→ Problem requirements:
Every line from the start of the records through the line with "- [x] **Export" is to be written out exactly; pictures are not.

→ Dataset:
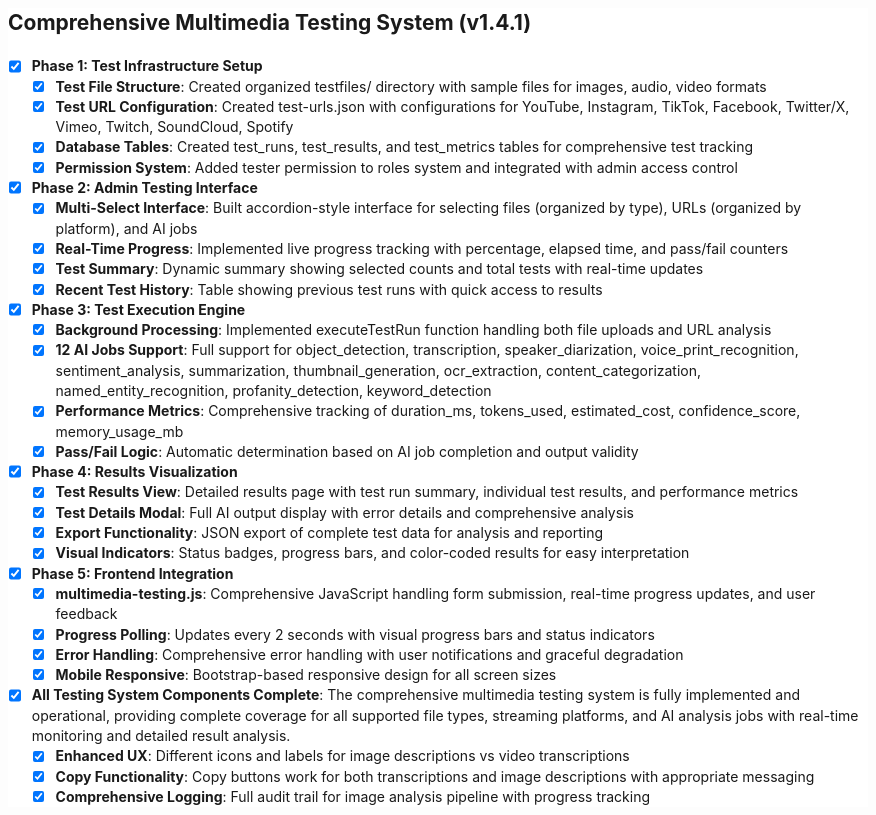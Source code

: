 ## Comprehensive Multimedia Testing System (v1.4.1)
- [x] **Phase 1: Test Infrastructure Setup**
  - [x] **Test File Structure**: Created organized testfiles/ directory with sample files for images, audio, video formats
  - [x] **Test URL Configuration**: Created test-urls.json with configurations for YouTube, Instagram, TikTok, Facebook, Twitter/X, Vimeo, Twitch, SoundCloud, Spotify
  - [x] **Database Tables**: Created test_runs, test_results, and test_metrics tables for comprehensive test tracking
  - [x] **Permission System**: Added tester permission to roles system and integrated with admin access control

- [x] **Phase 2: Admin Testing Interface**
  - [x] **Multi-Select Interface**: Built accordion-style interface for selecting files (organized by type), URLs (organized by platform), and AI jobs
  - [x] **Real-Time Progress**: Implemented live progress tracking with percentage, elapsed time, and pass/fail counters
  - [x] **Test Summary**: Dynamic summary showing selected counts and total tests with real-time updates
  - [x] **Recent Test History**: Table showing previous test runs with quick access to results

- [x] **Phase 3: Test Execution Engine**
  - [x] **Background Processing**: Implemented executeTestRun function handling both file uploads and URL analysis
  - [x] **12 AI Jobs Support**: Full support for object_detection, transcription, speaker_diarization, voice_print_recognition, sentiment_analysis, summarization, thumbnail_generation, ocr_extraction, content_categorization, named_entity_recognition, profanity_detection, keyword_detection
  - [x] **Performance Metrics**: Comprehensive tracking of duration_ms, tokens_used, estimated_cost, confidence_score, memory_usage_mb
  - [x] **Pass/Fail Logic**: Automatic determination based on AI job completion and output validity

- [x] **Phase 4: Results Visualization**
  - [x] **Test Results View**: Detailed results page with test run summary, individual test results, and performance metrics
  - [x] **Test Details Modal**: Full AI output display with error details and comprehensive analysis
  - [x] **Export Functionality**: JSON export of complete test data for analysis and reporting
  - [x] **Visual Indicators**: Status badges, progress bars, and color-coded results for easy interpretation

- [x] **Phase 5: Frontend Integration**
  - [x] **multimedia-testing.js**: Comprehensive JavaScript handling form submission, real-time progress updates, and user feedback
  - [x] **Progress Polling**: Updates every 2 seconds with visual progress bars and status indicators
  - [x] **Error Handling**: Comprehensive error handling with user notifications and graceful degradation
  - [x] **Mobile Responsive**: Bootstrap-based responsive design for all screen sizes

- [x] **All Testing System Components Complete**: The comprehensive multimedia testing system is fully implemented and operational, providing complete coverage for all supported file types, streaming platforms, and AI analysis jobs with real-time monitoring and detailed result analysis.
  - [x] **Enhanced UX**: Different icons and labels for image descriptions vs video transcriptions
  - [x] **Copy Functionality**: Copy buttons work for both transcriptions and image descriptions with appropriate messaging
  - [x] **Comprehensive Logging**: Full audit trail for image analysis pipeline with progress tracking
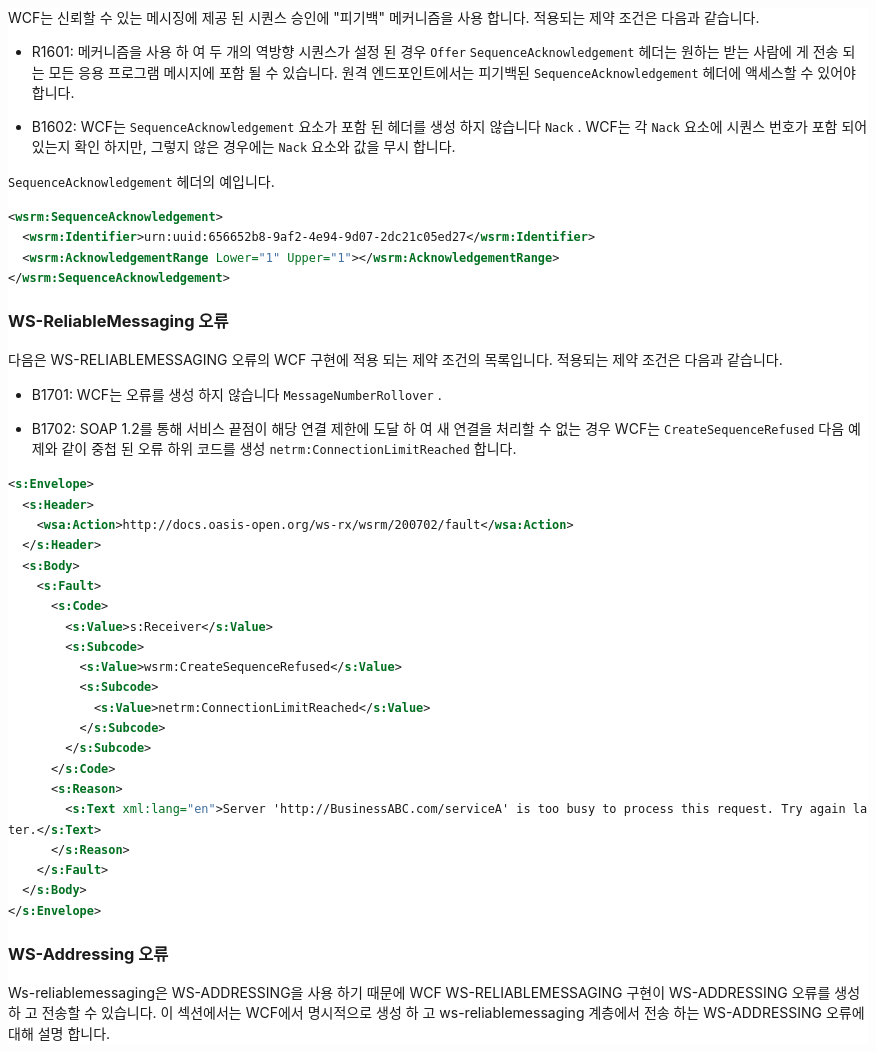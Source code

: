 WCF는 신뢰할 수 있는 메시징에 제공 된 시퀀스 승인에 "피기백" 메커니즘을 사용 합니다. 적용되는 제약 조건은 다음과 같습니다.

- R1601: 메커니즘을 사용 하 여 두 개의 역방향 시퀀스가 설정 된 경우 `Offer` `SequenceAcknowledgement` 헤더는 원하는 받는 사람에 게 전송 되는 모든 응용 프로그램 메시지에 포함 될 수 있습니다. 원격 엔드포인트에서는 피기백된 `SequenceAcknowledgement` 헤더에 액세스할 수 있어야 합니다.

- B1602: WCF는 `SequenceAcknowledgement` 요소가 포함 된 헤더를 생성 하지 않습니다 `Nack` . WCF는 각 `Nack` 요소에 시퀀스 번호가 포함 되어 있는지 확인 하지만, 그렇지 않은 경우에는 `Nack` 요소와 값을 무시 합니다.

 `SequenceAcknowledgement` 헤더의 예입니다.

```xml
<wsrm:SequenceAcknowledgement>
  <wsrm:Identifier>urn:uuid:656652b8-9af2-4e94-9d07-2dc21c05ed27</wsrm:Identifier>
  <wsrm:AcknowledgementRange Lower="1" Upper="1"></wsrm:AcknowledgementRange>
</wsrm:SequenceAcknowledgement>
```

### <a name="ws-reliablemessaging-faults"></a>WS-ReliableMessaging 오류

다음은 WS-RELIABLEMESSAGING 오류의 WCF 구현에 적용 되는 제약 조건의 목록입니다. 적용되는 제약 조건은 다음과 같습니다.

- B1701: WCF는 오류를 생성 하지 않습니다 `MessageNumberRollover` .

- B1702: SOAP 1.2를 통해 서비스 끝점이 해당 연결 제한에 도달 하 여 새 연결을 처리할 수 없는 경우 WCF는 `CreateSequenceRefused` 다음 예제와 같이 중첩 된 오류 하위 코드를 생성 `netrm:ConnectionLimitReached` 합니다.

```xml
<s:Envelope>
  <s:Header>
    <wsa:Action>http://docs.oasis-open.org/ws-rx/wsrm/200702/fault</wsa:Action>
  </s:Header>
  <s:Body>
    <s:Fault>
      <s:Code>
        <s:Value>s:Receiver</s:Value>
        <s:Subcode>
          <s:Value>wsrm:CreateSequenceRefused</s:Value>
          <s:Subcode>
            <s:Value>netrm:ConnectionLimitReached</s:Value>
          </s:Subcode>
        </s:Subcode>
      </s:Code>
      <s:Reason>
        <s:Text xml:lang="en">Server 'http://BusinessABC.com/serviceA' is too busy to process this request. Try again later.</s:Text>
      </s:Reason>
    </s:Fault>
  </s:Body>
</s:Envelope>
```

### <a name="ws-addressing-faults"></a>WS-Addressing 오류

Ws-reliablemessaging은 WS-ADDRESSING을 사용 하기 때문에 WCF WS-RELIABLEMESSAGING 구현이 WS-ADDRESSING 오류를 생성 하 고 전송할 수 있습니다. 이 섹션에서는 WCF에서 명시적으로 생성 하 고 ws-reliablemessaging 계층에서 전송 하는 WS-ADDRESSING 오류에 대해 설명 합니다.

→ Result of this exercise:
Source code

: ## Comprehensive Multimedia Testing System (v1.4.1)
- [x] **Phase 1: Test Infrastructure Setup**
  - [x] **Test File Structure**: Created organized testfiles/ directory with sample files for images, audio, video formats
  - [x] **Test URL Configuration**: Created test-urls.json with configurations for YouTube, Instagram, TikTok, Facebook, Twitter/X, Vimeo, Twitch, SoundCloud, Spotify
  - [x] **Database Tables**: Created test_runs, test_results, and test_metrics tables for comprehensive test tracking
  - [x] **Permission System**: Added tester permission to roles system and integrated with admin access control

- [x] **Phase 2: Admin Testing Interface**
  - [x] **Multi-Select Interface**: Built accordion-style interface for selecting files (organized by type), URLs (organized by platform), and AI jobs
  - [x] **Real-Time Progress**: Implemented live progress tracking with percentage, elapsed time, and pass/fail counters
  - [x] **Test Summary**: Dynamic summary showing selected counts and total tests with real-time updates
  - [x] **Recent Test History**: Table showing previous test runs with quick access to results

- [x] **Phase 3: Test Execution Engine**
  - [x] **Background Processing**: Implemented executeTestRun function handling both file uploads and URL analysis
  - [x] **12 AI Jobs Support**: Full support for object_detection, transcription, speaker_diarization, voice_print_recognition, sentiment_analysis, summarization, thumbnail_generation, ocr_extraction, content_categorization, named_entity_recognition, profanity_detection, keyword_detection
  - [x] **Performance Metrics**: Comprehensive tracking of duration_ms, tokens_used, estimated_cost, confidence_score, memory_usage_mb
  - [x] **Pass/Fail Logic**: Automatic determination based on AI job completion and output validity

- [x] **Phase 4: Results Visualization**
  - [x] **Test Results View**: Detailed results page with test run summary, individual test results, and performance metrics
  - [x] **Test Details Modal**: Full AI output display with error details and comprehensive analysis
  - [x] **Export Functionality**: JSON export of complete test data for analysis and reporting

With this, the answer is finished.